A single golden eyebrow curved higher than its mate.
Obviously, amazing wasn’t doing it.
“Brilliant. Crazy. Superb.”
Her eyebrows regained their symmetry.
“Yes,” she said. “It was superb.”
“Yes.” He nodded, really hoping that she would take the compliment and put him back on the ground. He had a sudden horror-struck premonition of being left there, perched on the sharp end of this fantastically elongated egg shape as the night drew in and darkness covered the city. He knew if that happened, he would eventually fall asleep and slide off the curving edge and into death.
He saw with huge relief that she was smiling triumphantly. She looked off into the west and pointed.

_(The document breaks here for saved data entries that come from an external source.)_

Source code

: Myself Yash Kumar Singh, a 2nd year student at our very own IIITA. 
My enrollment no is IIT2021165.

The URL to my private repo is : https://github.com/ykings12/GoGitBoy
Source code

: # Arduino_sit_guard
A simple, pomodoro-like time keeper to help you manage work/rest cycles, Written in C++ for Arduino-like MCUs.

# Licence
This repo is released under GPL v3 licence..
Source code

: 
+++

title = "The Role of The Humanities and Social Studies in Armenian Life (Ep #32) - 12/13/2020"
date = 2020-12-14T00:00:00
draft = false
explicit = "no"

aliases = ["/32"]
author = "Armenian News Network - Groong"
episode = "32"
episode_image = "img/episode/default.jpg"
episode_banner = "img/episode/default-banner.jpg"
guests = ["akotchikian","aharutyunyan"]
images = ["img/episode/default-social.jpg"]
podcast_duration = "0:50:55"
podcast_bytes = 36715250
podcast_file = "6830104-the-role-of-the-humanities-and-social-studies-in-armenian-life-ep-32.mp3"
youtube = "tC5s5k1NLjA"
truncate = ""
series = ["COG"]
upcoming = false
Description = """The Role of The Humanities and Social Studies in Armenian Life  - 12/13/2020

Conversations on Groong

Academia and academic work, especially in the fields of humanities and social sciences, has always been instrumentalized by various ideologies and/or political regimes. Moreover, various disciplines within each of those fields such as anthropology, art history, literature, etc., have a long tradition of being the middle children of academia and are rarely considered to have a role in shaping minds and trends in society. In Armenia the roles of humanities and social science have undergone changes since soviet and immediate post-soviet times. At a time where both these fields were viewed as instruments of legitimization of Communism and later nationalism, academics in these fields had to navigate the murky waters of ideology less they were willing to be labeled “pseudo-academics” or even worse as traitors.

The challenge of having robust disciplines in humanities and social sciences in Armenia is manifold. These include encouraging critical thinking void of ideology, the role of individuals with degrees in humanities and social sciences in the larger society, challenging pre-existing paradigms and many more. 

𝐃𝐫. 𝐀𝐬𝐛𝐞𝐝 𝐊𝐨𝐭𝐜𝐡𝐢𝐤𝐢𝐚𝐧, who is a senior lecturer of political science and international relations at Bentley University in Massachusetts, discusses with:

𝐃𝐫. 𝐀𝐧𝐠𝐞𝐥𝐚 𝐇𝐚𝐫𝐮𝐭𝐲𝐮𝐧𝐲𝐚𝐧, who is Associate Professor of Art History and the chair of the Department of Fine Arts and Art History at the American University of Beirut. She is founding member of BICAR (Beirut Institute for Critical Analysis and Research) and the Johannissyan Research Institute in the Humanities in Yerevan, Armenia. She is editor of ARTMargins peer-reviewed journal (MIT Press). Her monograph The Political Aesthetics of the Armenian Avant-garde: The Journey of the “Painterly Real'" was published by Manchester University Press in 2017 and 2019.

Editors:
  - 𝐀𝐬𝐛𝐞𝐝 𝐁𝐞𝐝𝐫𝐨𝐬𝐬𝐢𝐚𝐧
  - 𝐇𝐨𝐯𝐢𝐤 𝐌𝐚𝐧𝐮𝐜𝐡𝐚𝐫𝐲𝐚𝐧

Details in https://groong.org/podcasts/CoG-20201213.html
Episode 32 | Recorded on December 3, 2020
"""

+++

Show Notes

“There is a boy who lives over there, a babyish boy in a babyish park who thinks he too can fly. Should you ever see him, I would be eternally in your debt if you could repeat what you have just so kindly said. Especially the ‘superb’ bit. He is an odious crowing coxcomb of a boy. And he flies with all the grace of a thrown turnip.”
“Thrown turnip. Gotcha,” he said, clenching on his handhold like a very determined limpet. “Could we please go down now?”
“You want to go down so soon?” She stretched languidly, her hands back to back, fingers intertwining, reaching for the sky, her toes straining on point. “But you can see everything from here.”
“I know,” he said. “Except, I can’t see Edie, and I can’t see the Gunner, and frankly”—all the frustration of being snatched up and put down and snatched up again and flown all over the city boiled over and choked him— “frankly, I’m fed up with this all. I’ve got friends in trouble, and they need help and I need help to help them, because they’re my responsibility, yeah? And all that happens is I seem to be being carried farther and farther away from any place I might find them. So please. Ariel. I have to do what has to be done, or I don’t know, burst trying or something, but I have to do it. So the flying is tip-top, okay, but what I really need to know is: can you help me or not?”
He ran out of words and stared at her. She watched her fingers make a butterfly as they descended to her sides, and then she smiled at him.
“Of course,” she said. “To help do what has to be done. That’s why I came for you.”
He didn’t know what she meant.
“I’m sorry?”
“I’m not. I told you what I was.” She flashed a grin.
“A spirit of the air?” he guessed.
“A minister of fate,” she said with a gasp of exasperation. She tugged his ankle, and he lost his grip, and the whole falling thing happened again, only this time he was ready for her to catch him, which thankfully she did.
“There’s an easier way to do this,” he choked as they angled groundward in a shallow dive.
“Ah, but you don’t get the easy way, do you, boy?” She laughed as they flew down and cut north up the street known as St. Mary Axe.
“You get the Hard Way.”
The way she said it, the way she knew it suddenly, made his stomach drop faster than any of the flying had done, and then he heard a sound that made everything much worse.
Ahead of them, somewhere in the darkness ahead, he heard a single bell tolling as if for a funeral, deep and low and solemn. And he knew with absolute certainty that it was a warning bell, and that the warning was for him.